## ASSIGNMENT
From the records below, take each line where the string "However" shows up and copy it.

Pictures paired with source code:
* * * *
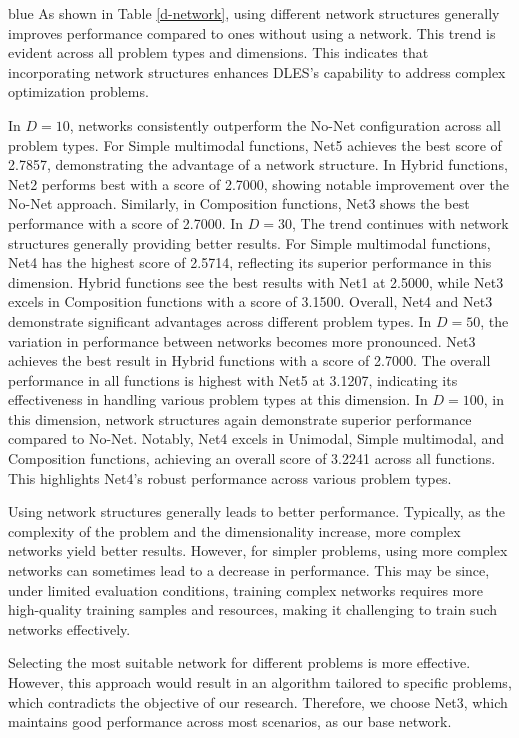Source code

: \documentclass[journal, onecolumn]{IEEEtran}
\begin{document}
\begin{color}{blue}
As shown in Table \ref{d-network}, using different network structures generally improves performance compared to ones without using a network. This trend is evident across all problem types and dimensions. This indicates that incorporating network structures enhances DLES's capability to address complex optimization problems.

In $D=10$, networks consistently outperform the No-Net configuration across all problem types. For Simple multimodal functions, Net5 achieves the best score of 2.7857, demonstrating the advantage of a network structure. In Hybrid functions, Net2 performs best with a score of 2.7000, showing notable improvement over the No-Net approach. Similarly, in Composition functions, Net3 shows the best performance with a score of 2.7000. In $D=30$, The trend continues with network structures generally providing better results. For Simple multimodal functions, Net4 has the highest score of 2.5714, reflecting its superior performance in this dimension. Hybrid functions see the best results with Net1 at 2.5000, while Net3 excels in Composition functions with a score of 3.1500. Overall, Net4 and Net3 demonstrate significant advantages across different problem types. In $D=50$, the variation in performance between networks becomes more pronounced. Net3 achieves the best result in Hybrid functions with a score of 2.7000. The overall performance in all functions is highest with Net5 at 3.1207, indicating its effectiveness in handling various problem types at this dimension. In $D=100$, in this dimension, network structures again demonstrate superior performance compared to No-Net. Notably, Net4 excels in Unimodal, Simple multimodal, and Composition functions, achieving an overall score of 3.2241 across all functions. This highlights Net4's robust performance across various problem types.

Using network structures generally leads to better performance. Typically, as the complexity of the problem and the dimensionality increase, more complex networks yield better results. However, for simpler problems, using more complex networks can sometimes lead to a decrease in performance. This may be since, under limited evaluation conditions, training complex networks requires more high-quality training samples and resources, making it challenging to train such networks effectively.

Selecting the most suitable network for different problems is more effective. However, this approach would result in an algorithm tailored to specific problems, which contradicts the objective of our research. Therefore, we choose Net3, which maintains good performance across most scenarios, as our base network.


\end{color}
\end{document}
* * * *
## RESPONSE FOR THIS EXERCISE
Using network structures generally leads to better performance. Typically, as the complexity of the problem and the dimensionality increase, more complex networks yield better results. However, for simpler problems, using more complex networks can sometimes lead to a decrease in performance. This may be since, under limited evaluation conditions, training complex networks requires more high-quality training samples and resources, making it challenging to train such networks effectively.
Selecting the most suitable network for different problems is more effective. However, this approach would result in an algorithm tailored to specific problems, which contradicts the objective of our research. Therefore, we choose Net3, which maintains good performance across most scenarios, as our base network.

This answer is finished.